Things to Celebrate May the 4th Be With You…That You Shouldn't Do at Work

* it’s technically May the 6th but know you’re still marathoning Mandolorian
1. Don’t stick cinnamon rolls to either side of your head. Let's face it, not everyone can have that luscious wig they threw on Carrie fisher. But if you come in wearing breakfast pastries over your ears not only will your bosses wonder about your sanity, your coworkers will be annoyed that you didn't bring them any. Plus, you'll attract ants.

2. Just because you're wearing a robe-like white dress without a bra, you are not automatically a princess. Stop trying to put medals on the big hairy guy in the next cubicle.

3. Searching through the art installation rock garden for Kyber crystal will not be taken with a grain of salt by office security. I'm pretty sure this is the workplace equivalent of digging through a fountain for pennies. Security won't understand that you need it for your lightsaber.

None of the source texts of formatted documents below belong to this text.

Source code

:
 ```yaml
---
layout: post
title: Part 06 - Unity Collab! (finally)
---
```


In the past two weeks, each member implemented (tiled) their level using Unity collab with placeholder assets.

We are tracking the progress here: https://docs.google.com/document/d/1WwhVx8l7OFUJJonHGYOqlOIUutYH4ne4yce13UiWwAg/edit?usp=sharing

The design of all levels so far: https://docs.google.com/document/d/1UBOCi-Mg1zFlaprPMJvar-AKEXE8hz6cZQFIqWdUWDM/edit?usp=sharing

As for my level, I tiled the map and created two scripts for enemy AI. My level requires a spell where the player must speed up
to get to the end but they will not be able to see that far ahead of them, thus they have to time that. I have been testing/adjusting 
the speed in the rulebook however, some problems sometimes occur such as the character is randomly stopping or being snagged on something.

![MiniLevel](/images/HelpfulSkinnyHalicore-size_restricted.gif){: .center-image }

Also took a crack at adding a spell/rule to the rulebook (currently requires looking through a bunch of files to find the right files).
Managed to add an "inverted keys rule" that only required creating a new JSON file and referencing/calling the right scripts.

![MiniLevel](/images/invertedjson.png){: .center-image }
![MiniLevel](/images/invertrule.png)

4. Don't spend your whole lunch period trying to pick a fight about ending of Rogue One.

5. Don't try to use the Force to throw plastic cutlery at your coworkers

6. When you overhear other people saying that they are not afraid of your boss, don’t go up to them and whisper in a croaking tone, “You will be. You. Will. Be.”

7. Don't tell your supervisor that you sense is great darkness in her/him

8. Don't announce to everyone that you are going to use the restroom by loudly humming the Imperial March 

9. When you steal someone else's yogurt from the fridge and they catch you, don't declare that you are a smuggler and it's what you do, sweetheart. If they question you further, don't then additionally declare that you are only there to get paid.

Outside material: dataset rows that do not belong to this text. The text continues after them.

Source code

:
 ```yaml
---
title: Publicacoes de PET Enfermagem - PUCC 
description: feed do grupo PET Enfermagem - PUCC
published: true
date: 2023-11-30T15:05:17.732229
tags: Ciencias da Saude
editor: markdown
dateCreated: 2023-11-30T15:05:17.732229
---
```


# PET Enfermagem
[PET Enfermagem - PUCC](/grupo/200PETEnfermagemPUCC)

10. Don't fill out reports while muttering under your breath, “I am one with the force. The force is one with me.”

11. Every time the copy machine acts up, don't start pleading with it by using the words, “Droid please!”

12. Don't tell people to get out of your cubicle by singing the Bea Arthur song from the Christmas special.

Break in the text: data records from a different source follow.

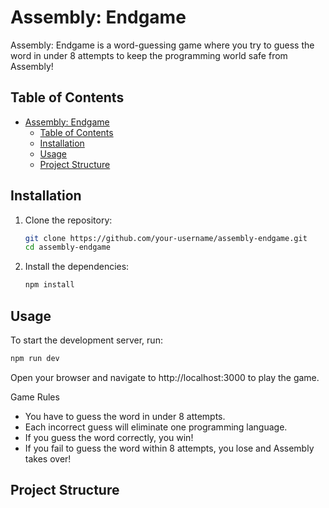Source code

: # Assembly: Endgame

Assembly: Endgame is a word-guessing game where you try to guess the word in under 8 attempts to keep the programming world safe from Assembly!

## Table of Contents

- [Assembly: Endgame](#assembly-endgame)
  - [Table of Contents](#table-of-contents)
  - [Installation](#installation)
  - [Usage](#usage)
  - [Project Structure](#project-structure)

## Installation

1. Clone the repository:

   ```sh
   git clone https://github.com/your-username/assembly-endgame.git
   cd assembly-endgame
   ```

2. Install the dependencies:
   ```sh
   npm install
   ```

## Usage

To start the development server, run:

```sh
npm run dev
```

Open your browser and navigate to http://localhost:3000 to play the game.

Game Rules

- You have to guess the word in under 8 attempts.
- Each incorrect guess will eliminate one programming language.
- If you guess the word correctly, you win!
- If you fail to guess the word within 8 attempts, you lose and Assembly takes over!

## Project Structure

13. Don't find your coworkers service dog and try to explain to it what a helmet is (or ask it to raise your orphaned children if you are ever killed upon Endor).

14. Don't reply to every piece of office gossip with, “Nooooo! That's not true! That's impossible!”

15.  And finally when your boss tells you that you have been fired for your strange shenanigans, don't tell them that if they strike you down it will only make you more powerful.